Kernel 1: Shared Memory Optimization

Kernel 1 introduces shared memory for parallel reduction within a thread block. Each block processes one row, with threads cooperatively computing the maximum and sum through shared memory reductions.

Key Insight: Shared memory is ~100x faster than global memory, making reduction operations significantly faster.

Kernel 2: Warp-Level Primitives

Kernel 2 leverages CUDA’s warp shuffle instructions (__shfl_sync) for efficient warp-level reductions:

__inline__ __device__ float warpReduceMax(float val) {
    for (int offset = WARP_SIZE / 2; offset > 0; offset /= 2) {
        val = fmaxf(val, __shfl_down_sync(0xffffffff, val, offset));
    }
    return val;
}

Advantage: Warp shuffle instructions bypass shared memory entirely, using register-to-register communication within a warp.

Kernel 3: 2D Block Organization

Kernel 3 organizes threads in a 2D block (32×4), where each warp processes one row independently. This improves occupancy by allowing multiple warps per block while maintaining efficient warp-level reductions.

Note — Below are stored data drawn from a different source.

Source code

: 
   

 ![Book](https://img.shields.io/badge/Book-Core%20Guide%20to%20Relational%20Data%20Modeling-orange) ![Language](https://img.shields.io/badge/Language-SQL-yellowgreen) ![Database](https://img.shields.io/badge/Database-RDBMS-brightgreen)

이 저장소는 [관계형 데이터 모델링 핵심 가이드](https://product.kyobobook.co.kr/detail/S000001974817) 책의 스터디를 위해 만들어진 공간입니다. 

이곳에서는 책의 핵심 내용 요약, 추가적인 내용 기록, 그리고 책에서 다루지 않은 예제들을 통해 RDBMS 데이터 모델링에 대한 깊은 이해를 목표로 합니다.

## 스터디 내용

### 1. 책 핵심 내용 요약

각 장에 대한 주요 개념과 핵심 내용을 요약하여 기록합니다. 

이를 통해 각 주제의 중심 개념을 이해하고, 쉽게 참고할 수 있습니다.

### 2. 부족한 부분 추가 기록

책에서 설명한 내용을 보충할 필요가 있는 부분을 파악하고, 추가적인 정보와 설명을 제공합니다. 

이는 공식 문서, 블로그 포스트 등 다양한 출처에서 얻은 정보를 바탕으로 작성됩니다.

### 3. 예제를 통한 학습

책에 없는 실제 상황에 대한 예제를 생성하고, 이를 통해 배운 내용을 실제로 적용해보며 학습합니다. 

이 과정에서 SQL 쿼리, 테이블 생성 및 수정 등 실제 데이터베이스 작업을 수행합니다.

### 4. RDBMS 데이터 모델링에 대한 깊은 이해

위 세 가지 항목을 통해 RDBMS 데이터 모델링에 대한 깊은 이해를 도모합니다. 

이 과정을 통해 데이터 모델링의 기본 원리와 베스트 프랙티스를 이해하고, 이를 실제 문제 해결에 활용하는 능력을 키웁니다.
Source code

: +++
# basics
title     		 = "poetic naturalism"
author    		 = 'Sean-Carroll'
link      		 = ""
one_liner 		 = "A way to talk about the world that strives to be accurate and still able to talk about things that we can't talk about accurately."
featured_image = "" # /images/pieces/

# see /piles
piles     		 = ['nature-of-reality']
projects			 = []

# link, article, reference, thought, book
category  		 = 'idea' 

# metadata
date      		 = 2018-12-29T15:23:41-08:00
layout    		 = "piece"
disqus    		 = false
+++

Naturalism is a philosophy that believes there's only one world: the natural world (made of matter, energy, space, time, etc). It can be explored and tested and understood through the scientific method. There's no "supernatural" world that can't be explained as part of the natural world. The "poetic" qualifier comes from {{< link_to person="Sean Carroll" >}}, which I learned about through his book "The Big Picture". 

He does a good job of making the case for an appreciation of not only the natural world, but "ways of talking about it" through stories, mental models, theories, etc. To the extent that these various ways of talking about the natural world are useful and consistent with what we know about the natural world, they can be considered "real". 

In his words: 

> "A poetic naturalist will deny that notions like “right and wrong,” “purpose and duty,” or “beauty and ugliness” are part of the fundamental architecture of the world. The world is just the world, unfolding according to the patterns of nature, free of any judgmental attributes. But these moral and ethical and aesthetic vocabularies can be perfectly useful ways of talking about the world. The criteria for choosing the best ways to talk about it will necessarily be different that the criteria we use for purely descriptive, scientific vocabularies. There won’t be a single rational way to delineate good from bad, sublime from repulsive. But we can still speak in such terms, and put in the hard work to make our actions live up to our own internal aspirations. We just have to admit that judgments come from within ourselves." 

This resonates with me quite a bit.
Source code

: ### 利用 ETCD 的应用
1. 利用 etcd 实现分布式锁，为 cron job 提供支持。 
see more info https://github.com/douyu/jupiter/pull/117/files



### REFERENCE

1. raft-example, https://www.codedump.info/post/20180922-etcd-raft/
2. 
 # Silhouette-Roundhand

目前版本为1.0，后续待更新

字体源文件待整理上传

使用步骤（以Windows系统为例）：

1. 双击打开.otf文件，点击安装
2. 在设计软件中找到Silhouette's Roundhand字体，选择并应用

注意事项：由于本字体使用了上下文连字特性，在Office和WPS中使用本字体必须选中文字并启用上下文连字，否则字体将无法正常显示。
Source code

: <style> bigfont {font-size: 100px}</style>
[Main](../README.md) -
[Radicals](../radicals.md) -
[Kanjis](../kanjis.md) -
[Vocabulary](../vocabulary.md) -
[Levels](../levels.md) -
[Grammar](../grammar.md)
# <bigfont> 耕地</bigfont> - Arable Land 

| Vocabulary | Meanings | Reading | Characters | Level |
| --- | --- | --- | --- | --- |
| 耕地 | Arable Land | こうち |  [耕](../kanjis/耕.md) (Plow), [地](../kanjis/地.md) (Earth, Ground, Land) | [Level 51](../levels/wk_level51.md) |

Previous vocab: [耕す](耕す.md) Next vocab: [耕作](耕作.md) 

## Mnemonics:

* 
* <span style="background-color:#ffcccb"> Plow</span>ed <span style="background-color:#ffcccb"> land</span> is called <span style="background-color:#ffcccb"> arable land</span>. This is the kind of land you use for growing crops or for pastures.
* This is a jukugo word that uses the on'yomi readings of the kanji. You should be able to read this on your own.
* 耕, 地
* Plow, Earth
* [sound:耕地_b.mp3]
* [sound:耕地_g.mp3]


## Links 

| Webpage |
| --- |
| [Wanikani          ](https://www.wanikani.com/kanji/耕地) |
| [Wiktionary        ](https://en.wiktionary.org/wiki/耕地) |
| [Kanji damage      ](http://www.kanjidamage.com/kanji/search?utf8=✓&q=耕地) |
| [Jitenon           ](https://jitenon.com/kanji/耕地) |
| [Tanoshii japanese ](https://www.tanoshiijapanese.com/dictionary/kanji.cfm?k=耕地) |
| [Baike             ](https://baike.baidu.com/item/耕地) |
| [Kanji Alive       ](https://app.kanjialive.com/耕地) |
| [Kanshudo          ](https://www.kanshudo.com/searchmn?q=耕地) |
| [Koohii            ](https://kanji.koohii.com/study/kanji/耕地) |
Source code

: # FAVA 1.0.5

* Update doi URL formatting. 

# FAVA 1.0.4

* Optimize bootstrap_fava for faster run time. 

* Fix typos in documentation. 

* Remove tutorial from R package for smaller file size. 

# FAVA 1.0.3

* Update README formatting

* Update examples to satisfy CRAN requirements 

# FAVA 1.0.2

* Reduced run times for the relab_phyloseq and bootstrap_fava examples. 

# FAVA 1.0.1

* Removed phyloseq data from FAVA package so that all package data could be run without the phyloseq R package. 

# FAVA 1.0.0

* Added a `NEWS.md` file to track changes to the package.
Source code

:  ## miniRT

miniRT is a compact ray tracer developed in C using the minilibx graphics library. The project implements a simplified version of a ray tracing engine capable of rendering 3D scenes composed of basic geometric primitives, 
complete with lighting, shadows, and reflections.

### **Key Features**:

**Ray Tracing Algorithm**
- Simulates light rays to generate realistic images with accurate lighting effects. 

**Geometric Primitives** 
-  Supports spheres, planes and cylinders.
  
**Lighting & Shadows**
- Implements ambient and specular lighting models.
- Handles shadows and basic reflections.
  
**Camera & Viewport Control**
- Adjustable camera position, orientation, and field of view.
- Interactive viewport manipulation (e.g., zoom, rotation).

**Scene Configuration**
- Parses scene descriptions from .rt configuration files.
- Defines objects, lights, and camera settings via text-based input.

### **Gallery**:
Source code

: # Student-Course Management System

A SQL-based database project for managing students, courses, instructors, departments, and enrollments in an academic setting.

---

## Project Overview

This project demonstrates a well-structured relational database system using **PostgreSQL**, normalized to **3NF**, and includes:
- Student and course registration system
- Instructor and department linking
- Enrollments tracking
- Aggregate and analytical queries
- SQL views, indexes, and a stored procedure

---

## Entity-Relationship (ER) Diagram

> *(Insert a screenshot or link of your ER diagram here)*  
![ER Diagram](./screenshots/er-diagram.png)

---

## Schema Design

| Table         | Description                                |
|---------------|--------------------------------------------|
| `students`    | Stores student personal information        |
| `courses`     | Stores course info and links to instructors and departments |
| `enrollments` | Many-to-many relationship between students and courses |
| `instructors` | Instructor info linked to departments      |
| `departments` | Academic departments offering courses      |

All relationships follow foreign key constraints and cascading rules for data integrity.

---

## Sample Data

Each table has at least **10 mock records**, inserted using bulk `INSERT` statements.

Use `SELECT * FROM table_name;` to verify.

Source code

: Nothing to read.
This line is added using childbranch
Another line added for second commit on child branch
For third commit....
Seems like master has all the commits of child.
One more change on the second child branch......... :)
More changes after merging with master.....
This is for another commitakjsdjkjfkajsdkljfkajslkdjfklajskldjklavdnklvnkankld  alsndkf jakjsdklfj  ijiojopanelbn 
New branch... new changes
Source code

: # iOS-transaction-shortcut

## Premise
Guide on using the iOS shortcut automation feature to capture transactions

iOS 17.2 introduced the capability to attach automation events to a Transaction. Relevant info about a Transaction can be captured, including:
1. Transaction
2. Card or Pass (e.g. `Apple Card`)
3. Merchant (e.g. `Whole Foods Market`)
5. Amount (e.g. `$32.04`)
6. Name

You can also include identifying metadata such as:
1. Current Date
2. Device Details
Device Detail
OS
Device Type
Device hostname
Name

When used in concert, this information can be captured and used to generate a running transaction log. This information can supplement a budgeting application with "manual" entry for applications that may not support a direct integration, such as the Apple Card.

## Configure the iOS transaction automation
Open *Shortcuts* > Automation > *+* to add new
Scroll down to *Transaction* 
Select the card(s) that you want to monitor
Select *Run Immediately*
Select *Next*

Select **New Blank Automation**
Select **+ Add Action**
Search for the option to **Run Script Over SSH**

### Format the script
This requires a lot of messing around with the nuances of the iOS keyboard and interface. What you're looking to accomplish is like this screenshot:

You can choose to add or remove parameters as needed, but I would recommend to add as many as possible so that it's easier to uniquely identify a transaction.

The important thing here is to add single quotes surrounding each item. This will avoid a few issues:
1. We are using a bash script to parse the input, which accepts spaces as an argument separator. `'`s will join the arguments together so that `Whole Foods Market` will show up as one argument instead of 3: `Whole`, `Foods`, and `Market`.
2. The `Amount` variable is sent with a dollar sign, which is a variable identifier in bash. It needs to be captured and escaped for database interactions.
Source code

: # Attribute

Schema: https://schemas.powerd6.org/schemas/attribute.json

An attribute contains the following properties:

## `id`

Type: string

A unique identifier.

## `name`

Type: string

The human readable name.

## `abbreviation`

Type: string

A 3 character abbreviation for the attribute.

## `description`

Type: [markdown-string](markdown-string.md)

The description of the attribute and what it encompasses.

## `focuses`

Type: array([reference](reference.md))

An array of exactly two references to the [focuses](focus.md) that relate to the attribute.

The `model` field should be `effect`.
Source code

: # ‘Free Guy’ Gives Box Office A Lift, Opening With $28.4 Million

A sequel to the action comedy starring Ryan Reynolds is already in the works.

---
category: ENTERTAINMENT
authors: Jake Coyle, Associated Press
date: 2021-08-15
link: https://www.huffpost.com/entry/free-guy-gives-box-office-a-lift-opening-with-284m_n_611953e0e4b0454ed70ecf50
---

Kernel 4: Multi-Row Per Warp with Templates

The most sophisticated kernel uses template parameters to process multiple rows per warp:

template<int ROWS_PER_WARP, int COLS_PER_THREAD>
__global__ void softmax_warp_multi_row(const float* input, float* output, 
                                       int batch_size, int dim) {
    // Each warp processes ROWS_PER_WARP rows
    // Each thread processes COLS_PER_THREAD elements per row
    // Uses register caching for maximum performance
}

Performance Comparison

We benchmarked all kernels on an NVIDIA RTX 4500 Ada GPU with the following configuration:

Batch size: 32768
Dimension: 128
Repetitions: 100
CUDA version: 12.8

Kernel	Description	Avg Time (ms)	Throughput	Speedup vs Baseline
0	Baseline	0.29562	14.2M elements/ms	1.0×
1	Shared Memory	0.09587	43.8M elements/ms	3.1×
2	Warp Primitives	0.03016	139.1M elements/ms	9.8×
3	2D Block	0.01770	236.9M elements/ms	16.7×
4	Multi-row per Warp	0.01669	251.2M elements/ms	17.7×

Key Observations

Warp-level optimizations dominate: Kernels 2-4 show dramatic improvements by leveraging warp shuffle instructions, with Kernel 4 achieving 17.7× speedup over the baseline.
Memory hierarchy matters: Kernel 1’s 3.1× improvement comes primarily from using shared memory for reductions.
Algorithm meets architecture: Kernel 4’s template-based approach demonstrates how algorithm design must consider hardware constraints (warp size, register count).

Conclusion

Softmax optimization on GPU demonstrates the beautiful interplay between mathematical theory and hardware architecture, from the basic translation invariance property to sophisticated warp-level implementations. The 17.7× speedup from Kernel 0 to Kernel 4 shows how far we can push performance when we deeply understand both the algorithm and the hardware. These techniques form the foundation for more complex optimizations like FlashAttention.